If f is the fraction of power coming from wind resistance this yields:
δVAM / δgrade = 1 ‒ ( m g grade s / p ) / ( 1 + 2 f ).
This can be simplified by defining αRR = CRR / (CRR + grade), the fraction of mass-proportional power from wind resistance, yielding
δVAM / δgrade = 1 ‒ (1 ‒ αRR) (1 ‒ f) / (1 + 2 f)
= [ 1 + 2 f ‒ 1 + αRR + f ‒ αRR f) ] / (1 + 2 f)
with a final result:
δVAM / δgrade = [ (1 ‒ f) αRR + 3 f ] / (1 + 2 f) |
using the following definitions:
δVAM | fractional increase in VAM |
δgrade | fractional increase in road grade |
αRR | fraction of mass-proportional power from rolling resistance |
f | fraction of total power from wind resistance |
An alternate but equivalent representation would be (I prefer the previous one):
δVAM / δgrade = [ αRR + (3 ‒ αRR) f ] / (1 + 2 f).
Or, if αRR is close to 1, then this more symetric representation may be better, as the function of f on the right is the effect of relative decreases is mass on climbing speed, derived in an earlier post:
δVAM / δgrade = 1 ‒ (1 ‒ αRR) (1 ‒ f) / (1 + 2 f).

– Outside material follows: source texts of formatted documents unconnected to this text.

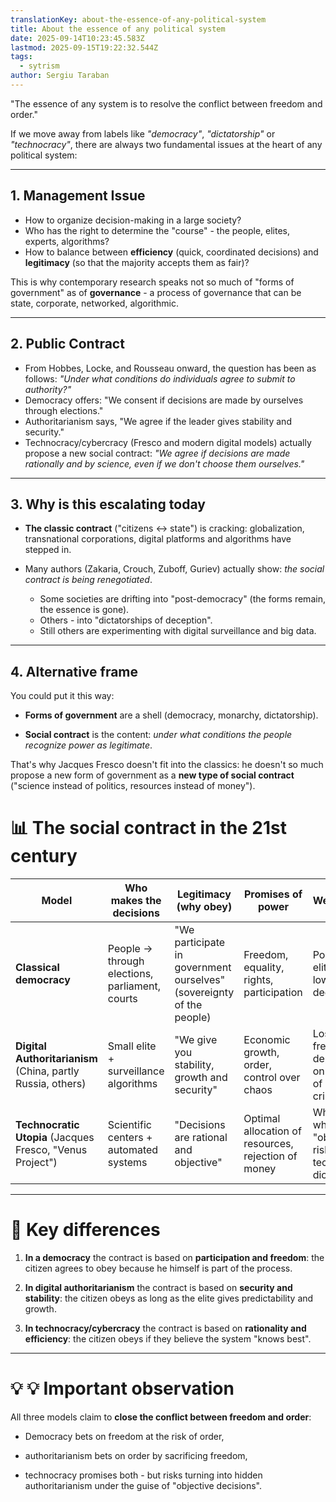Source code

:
```yaml
---
translationKey: about-the-essence-of-any-political-system
title: About the essence of any political system
date: 2025-09-14T10:23:45.583Z
lastmod: 2025-09-15T19:22:32.544Z
tags:
  - sytrism
author: Sergiu Taraban
---
```

"The essence of any system is to resolve the conflict between freedom and order."

If we move away from labels like *"democracy"*, *"dictatorship"* or *"technocracy"*, there are always two fundamental issues at the heart of any political system:

***

## 1. **Management Issue**

* How to organize decision-making in a large society?
* Who has the right to determine the "course" - the people, elites, experts, algorithms?
* How to balance between **efficiency** (quick, coordinated decisions) and **legitimacy** (so that the majority accepts them as fair)?

This is why contemporary research speaks not so much of "forms of government" as of **governance** - a process of governance that can be state, corporate, networked, algorithmic.

***

## 2. **Public Contract**

* From Hobbes, Locke, and Rousseau onward, the question has been as follows: *"Under what conditions do individuals agree to submit to authority?"*
* Democracy offers: "We consent if decisions are made by ourselves through elections."
* Authoritarianism says, "We agree if the leader gives stability and security."
* Technocracy/cybercracy (Fresco and modern digital models) actually propose a new social contract: *"We agree if decisions are made rationally and by science, even if we don't choose them ourselves."*

***

## 3. Why is this escalating today

* **The classic contract** ("citizens ↔ state") is cracking: globalization, transnational corporations, digital platforms and algorithms have stepped in.

* Many authors (Zakaria, Crouch, Zuboff, Guriev) actually show: *the social contract is being renegotiated*.
  * Some societies are drifting into "post-democracy" (the forms remain, the essence is gone).
  * Others - into "dictatorships of deception".
  * Still others are experimenting with digital surveillance and big data.

***

## 4. Alternative frame

You could put it this way:

* **Forms of government** are a shell (democracy, monarchy, dictatorship).

* **Social contract** is the content: *under what conditions the people recognize power as legitimate*.

That's why Jacques Fresco doesn't fit into the classics: he doesn't so much propose a new form of government as a **new type of social contract** ("science instead of politics, resources instead of money").

# 📊 The social contract in the 21st century

| Model                                                       | Who makes the decisions                        | Legitimacy (why obey)                                                | Promises of power                                   | Weaknesses                                                         |
| ----------------------------------------------------------- | ---------------------------------------------- | -------------------------------------------------------------------- | --------------------------------------------------- | ------------------------------------------------------------------ |
| **Classical democracy**                                     | People → through elections, parliament, courts | "We participate in government ourselves" (sovereignty of the people) | Freedom, equality, rights, participation            | Populism, elite capture, low speed of decisions                    |
| **Digital Authoritarianism** (China, partly Russia, others) | Small elite + surveillance algorithms          | "We give you stability, growth and security"                         | Economic growth, order, control over chaos          | Loss of freedom, dependence on elites, risk of revolt in crisis    |
| **Technocratic Utopia** (Jacques Fresco, "Venus Project")   | Scientific centers + automated systems         | "Decisions are rational and objective"                               | Optimal allocation of resources, rejection of money | Who decides what is "objective"? risk of technocratic dictatorship |

***

# 📌 Key differences

1. **In a democracy** the contract is based on **participation and freedom**: the citizen agrees to obey because he himself is part of the process.

2. **In digital authoritarianism** the contract is based on **security and stability**: the citizen obeys as long as the elite gives predictability and growth.

3. **In technocracy/cybercracy** the contract is based on **rationality and efficiency**: the citizen obeys if they believe the system "knows best".

***

# 💡 💡 Important observation

All three models claim to **close the conflict between freedom and order**:

* Democracy bets on freedom at the risk of order,

* authoritarianism bets on order by sacrificing freedom,

* technocracy promises both - but risks turning into hidden authoritarianism under the guise of "objective decisions".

Consider the following example:
αRR ≡ 1 / (CRR / grade + 1) = 0.05,
f ≡ fraction of power to wind resistance = 0.12.
Then a 10% relative increase in grade (for example, from 7% to 7.7%) will result in a 3.2% increase in VAM (for example from 1400 m/hr to 1445 m/hr).
There are two limits for this result, each providing a nice check of the derivation. One is where f is essentially zero, in which case it simplifies to αRR. So in this instance the VAM is reduced proportional to the fraction of power going into rolling resistance. In the other limit of αRR → 0, it simplified to 3 f / (1 + 2 f), which represents the decreased power going into wind resistance with steeper grades. There is also the second-order term in the numerator ‒αRR f which has negligible effect on steep relatively smooth roads. To the opposite extreme, where the road is almost flat and therefore f or αRR are close to 1, the result will be close to 1, which implies for very shallow roads dominated by rolling resistance and/or wind resistance a fractional increase in road grade barely affects speed, and so the grade contributes directly to VAM. This is of course correct, so in each of these test limits the formula does the right thing.
3 comments:
This rocks. Keep it up. I gave you some link love on my blog.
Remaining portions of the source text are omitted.